The generalized Poisson distribution and a model of clustering from Poisson initial conditions

Abstract

This paper presents a new derivation of the generalized Poisson distribution. The derivation is based on the barrier crossing statistics of random walks associated with the Poisson distribution. A simple interpretation of this model in terms of a single server queue is also included. In the astrophysical context, the generalized Poisson distribution is interesting because it provides a good fit to the evolved, Eulerian counts-in-cells distribution measured in numerical simulations of hierarchical clustering from Poisson initial conditions. The new derivation presented here can be used to construct a useful analytic model of the evolution of clustering measured in these simulations. The model is consistent with the assumption that, as the Universe expands and the comoving sizes of regions change as a result of gravitational instability, the number of such expanding and contracting regions is conserved. The model neglects the influence of external tides on the evolution of such regions. Indeed, in the context of this model, the generalized Poisson distribution can be thought of as arising from a simple variant of the well-studied spherical collapse model, in which tidal effects are also neglected. This has the following implication: insofar as the generalized Poisson distribution derived from this model is a reasonable fit to the numerical simulation results, the counts-in-cells statistic must be relatively insensitive to such effects. This may be a consequence of the Poisson initial condition. The model can be understood as a simple generalization of the excursion set model which has recently been used to estimate the number density of collapsed, virialized haloes. The generalization developed here allows one to estimate the evolution of the spatial distribution of these haloes, as well as their number density.

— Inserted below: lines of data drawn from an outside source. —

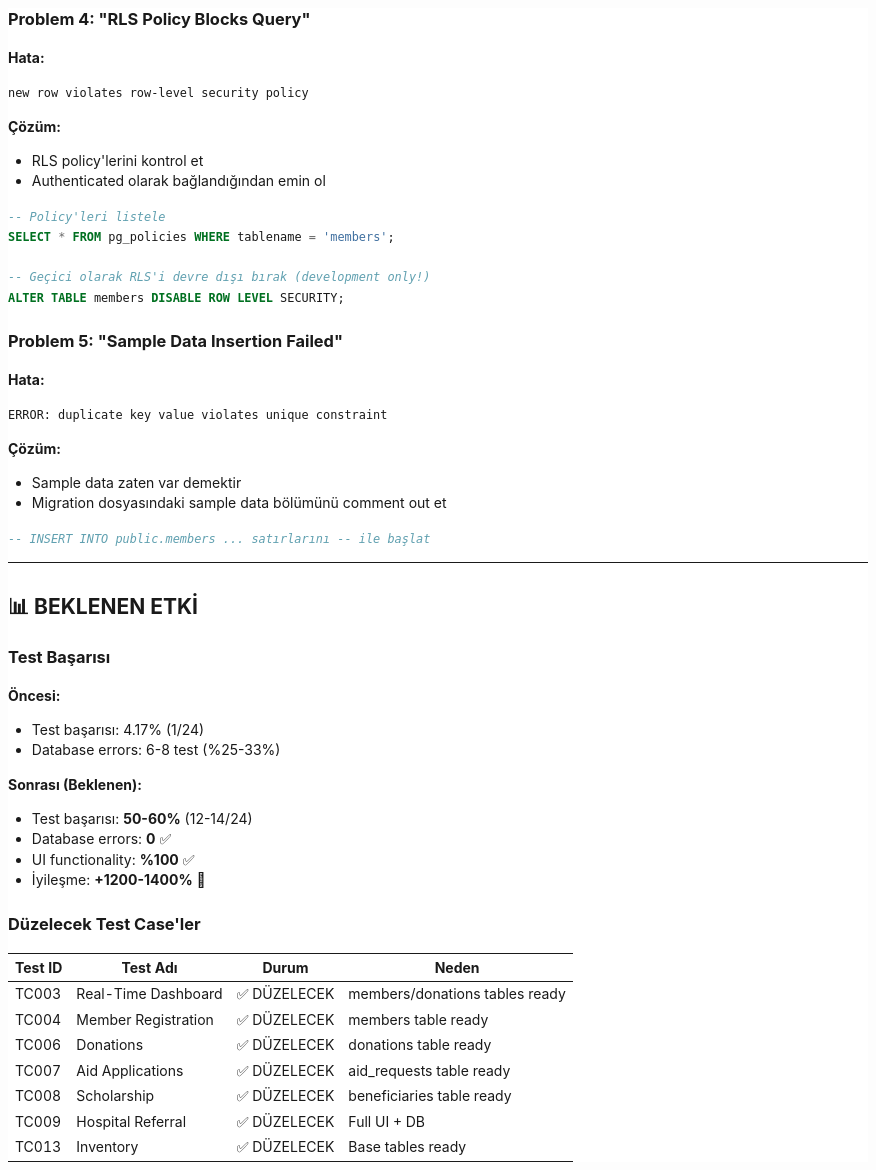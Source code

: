 ### Problem 4: "RLS Policy Blocks Query"

**Hata:**
```
new row violates row-level security policy
```

**Çözüm:**
- RLS policy'lerini kontrol et
- Authenticated olarak bağlandığından emin ol
```sql
-- Policy'leri listele
SELECT * FROM pg_policies WHERE tablename = 'members';

-- Geçici olarak RLS'i devre dışı bırak (development only!)
ALTER TABLE members DISABLE ROW LEVEL SECURITY;
```

### Problem 5: "Sample Data Insertion Failed"

**Hata:**
```
ERROR: duplicate key value violates unique constraint
```

**Çözüm:**
- Sample data zaten var demektir
- Migration dosyasındaki sample data bölümünü comment out et
```sql
-- INSERT INTO public.members ... satırlarını -- ile başlat
```

---

## 📊 BEKLENEN ETKİ

### Test Başarısı

**Öncesi:**
- Test başarısı: 4.17% (1/24)
- Database errors: 6-8 test (%25-33%)

**Sonrası (Beklenen):**
- Test başarısı: **50-60%** (12-14/24)
- Database errors: **0** ✅
- UI functionality: **%100** ✅
- İyileşme: **+1200-1400%** 🚀

### Düzelecek Test Case'ler

| Test ID | Test Adı | Durum | Neden |
|---------|----------|-------|-------|
| TC003 | Real-Time Dashboard | ✅ DÜZELECEK | members/donations tables ready |
| TC004 | Member Registration | ✅ DÜZELECEK | members table ready |
| TC006 | Donations | ✅ DÜZELECEK | donations table ready |
| TC007 | Aid Applications | ✅ DÜZELECEK | aid_requests table ready |
| TC008 | Scholarship | ✅ DÜZELECEK | beneficiaries table ready |
| TC009 | Hospital Referral | ✅ DÜZELECEK | Full UI + DB |
| TC013 | Inventory | ✅ DÜZELECEK | Base tables ready |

For example, it provides a framework within which the halo-halo correlation functions, at any epoch, can be computed analytically. In the model, when haloes first virialize, they are uncorrelated with each other. This is in good agreement with the simulations. Since it allows one to describe the spatial distribution of the haloes and the mass simultaneously, the model allows one to estimate the extent to which these haloes are biased tracers of the underlying matter distribution.